⟨

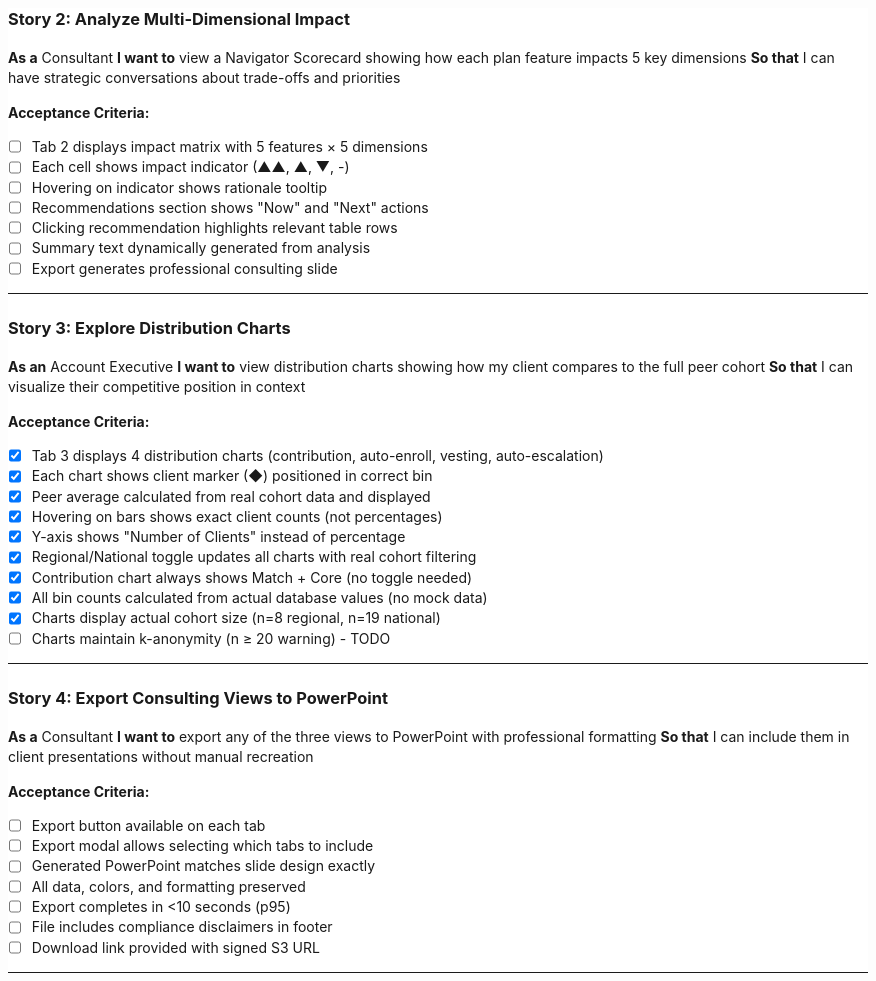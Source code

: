 
### Story 2: Analyze Multi-Dimensional Impact

**As a** Consultant
**I want to** view a Navigator Scorecard showing how each plan feature impacts 5 key dimensions
**So that** I can have strategic conversations about trade-offs and priorities

**Acceptance Criteria:**
- [ ] Tab 2 displays impact matrix with 5 features × 5 dimensions
- [ ] Each cell shows impact indicator (▲▲, ▲, ▼, -)
- [ ] Hovering on indicator shows rationale tooltip
- [ ] Recommendations section shows "Now" and "Next" actions
- [ ] Clicking recommendation highlights relevant table rows
- [ ] Summary text dynamically generated from analysis
- [ ] Export generates professional consulting slide

---

### Story 3: Explore Distribution Charts

**As an** Account Executive
**I want to** view distribution charts showing how my client compares to the full peer cohort
**So that** I can visualize their competitive position in context

**Acceptance Criteria:**
- [x] Tab 3 displays 4 distribution charts (contribution, auto-enroll, vesting, auto-escalation)
- [x] Each chart shows client marker (◆) positioned in correct bin
- [x] Peer average calculated from real cohort data and displayed
- [x] Hovering on bars shows exact client counts (not percentages)
- [x] Y-axis shows "Number of Clients" instead of percentage
- [x] Regional/National toggle updates all charts with real cohort filtering
- [x] Contribution chart always shows Match + Core (no toggle needed)
- [x] All bin counts calculated from actual database values (no mock data)
- [x] Charts display actual cohort size (n=8 regional, n=19 national)
- [ ] Charts maintain k-anonymity (n ≥ 20 warning) - TODO

---

### Story 4: Export Consulting Views to PowerPoint

**As a** Consultant
**I want to** export any of the three views to PowerPoint with professional formatting
**So that** I can include them in client presentations without manual recreation

**Acceptance Criteria:**
- [ ] Export button available on each tab
- [ ] Export modal allows selecting which tabs to include
- [ ] Generated PowerPoint matches slide design exactly
- [ ] All data, colors, and formatting preserved
- [ ] Export completes in <10 seconds (p95)
- [ ] File includes compliance disclaimers in footer
- [ ] Download link provided with signed S3 URL

---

⟩

Please reproduce exactly and only the lines from the first line of the records through the line containing "position in context", both included, omitting any pictures.

Source code

: 
### Story 2: Analyze Multi-Dimensional Impact

**As a** Consultant
**I want to** view a Navigator Scorecard showing how each plan feature impacts 5 key dimensions
**So that** I can have strategic conversations about trade-offs and priorities

**Acceptance Criteria:**
- [ ] Tab 2 displays impact matrix with 5 features × 5 dimensions
- [ ] Each cell shows impact indicator (▲▲, ▲, ▼, -)
- [ ] Hovering on indicator shows rationale tooltip
- [ ] Recommendations section shows "Now" and "Next" actions
- [ ] Clicking recommendation highlights relevant table rows
- [ ] Summary text dynamically generated from analysis
- [ ] Export generates professional consulting slide

---

### Story 3: Explore Distribution Charts

**As an** Account Executive
**I want to** view distribution charts showing how my client compares to the full peer cohort
**So that** I can visualize their competitive position in context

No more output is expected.